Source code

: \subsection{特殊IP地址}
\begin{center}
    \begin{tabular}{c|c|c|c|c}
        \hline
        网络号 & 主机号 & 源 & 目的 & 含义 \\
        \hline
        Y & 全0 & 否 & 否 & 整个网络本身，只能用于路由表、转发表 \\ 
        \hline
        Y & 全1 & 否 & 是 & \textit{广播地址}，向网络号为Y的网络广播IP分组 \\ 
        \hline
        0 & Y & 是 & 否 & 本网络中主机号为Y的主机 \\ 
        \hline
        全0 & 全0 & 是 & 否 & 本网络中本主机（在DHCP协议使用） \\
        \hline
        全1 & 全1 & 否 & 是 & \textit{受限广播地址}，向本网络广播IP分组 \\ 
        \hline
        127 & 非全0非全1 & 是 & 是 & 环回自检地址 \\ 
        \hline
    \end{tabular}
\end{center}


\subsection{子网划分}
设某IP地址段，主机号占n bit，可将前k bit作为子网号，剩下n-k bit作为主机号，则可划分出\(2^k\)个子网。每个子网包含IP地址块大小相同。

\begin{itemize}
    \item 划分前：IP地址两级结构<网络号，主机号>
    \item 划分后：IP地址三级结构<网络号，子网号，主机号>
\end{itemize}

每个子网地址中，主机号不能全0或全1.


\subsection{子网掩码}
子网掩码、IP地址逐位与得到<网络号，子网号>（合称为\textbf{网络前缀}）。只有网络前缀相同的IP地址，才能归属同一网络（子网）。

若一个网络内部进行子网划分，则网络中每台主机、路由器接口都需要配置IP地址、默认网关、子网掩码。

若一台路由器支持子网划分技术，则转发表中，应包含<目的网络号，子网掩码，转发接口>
☆ ☆ ☆ ☆
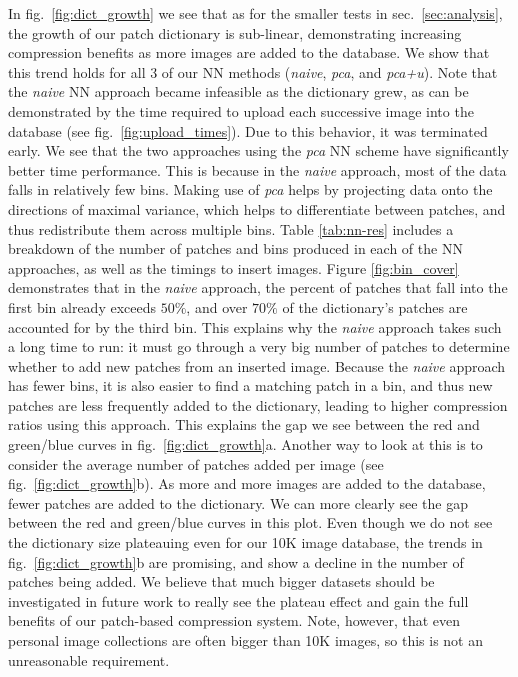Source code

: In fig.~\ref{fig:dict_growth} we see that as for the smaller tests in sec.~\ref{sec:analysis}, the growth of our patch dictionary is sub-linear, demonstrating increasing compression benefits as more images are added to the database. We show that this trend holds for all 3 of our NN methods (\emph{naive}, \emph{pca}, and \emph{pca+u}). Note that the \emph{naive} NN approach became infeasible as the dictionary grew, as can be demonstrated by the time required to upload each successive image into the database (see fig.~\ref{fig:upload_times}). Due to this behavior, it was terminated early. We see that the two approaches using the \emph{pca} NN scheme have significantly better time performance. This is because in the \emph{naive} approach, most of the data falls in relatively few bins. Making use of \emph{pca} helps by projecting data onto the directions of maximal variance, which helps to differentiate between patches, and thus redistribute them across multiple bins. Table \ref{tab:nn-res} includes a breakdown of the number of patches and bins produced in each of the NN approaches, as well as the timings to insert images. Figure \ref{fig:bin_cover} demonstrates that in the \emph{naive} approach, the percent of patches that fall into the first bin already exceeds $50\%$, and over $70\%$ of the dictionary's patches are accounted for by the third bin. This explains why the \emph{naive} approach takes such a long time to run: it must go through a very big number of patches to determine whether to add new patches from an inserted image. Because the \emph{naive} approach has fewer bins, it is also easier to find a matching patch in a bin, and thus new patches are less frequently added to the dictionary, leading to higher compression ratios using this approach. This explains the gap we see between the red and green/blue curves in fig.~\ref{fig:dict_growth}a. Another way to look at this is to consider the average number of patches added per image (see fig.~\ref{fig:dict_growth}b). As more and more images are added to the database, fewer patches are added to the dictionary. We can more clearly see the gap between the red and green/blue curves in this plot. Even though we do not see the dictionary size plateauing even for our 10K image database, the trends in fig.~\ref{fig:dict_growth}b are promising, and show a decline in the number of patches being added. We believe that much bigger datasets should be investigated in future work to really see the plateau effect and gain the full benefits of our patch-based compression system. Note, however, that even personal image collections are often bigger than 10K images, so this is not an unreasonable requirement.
☆ ☆ ☆ ☆
_Your goal_
For the word "textit", please count the lines in the data where it appears and respond with the number only.

_Solution_
2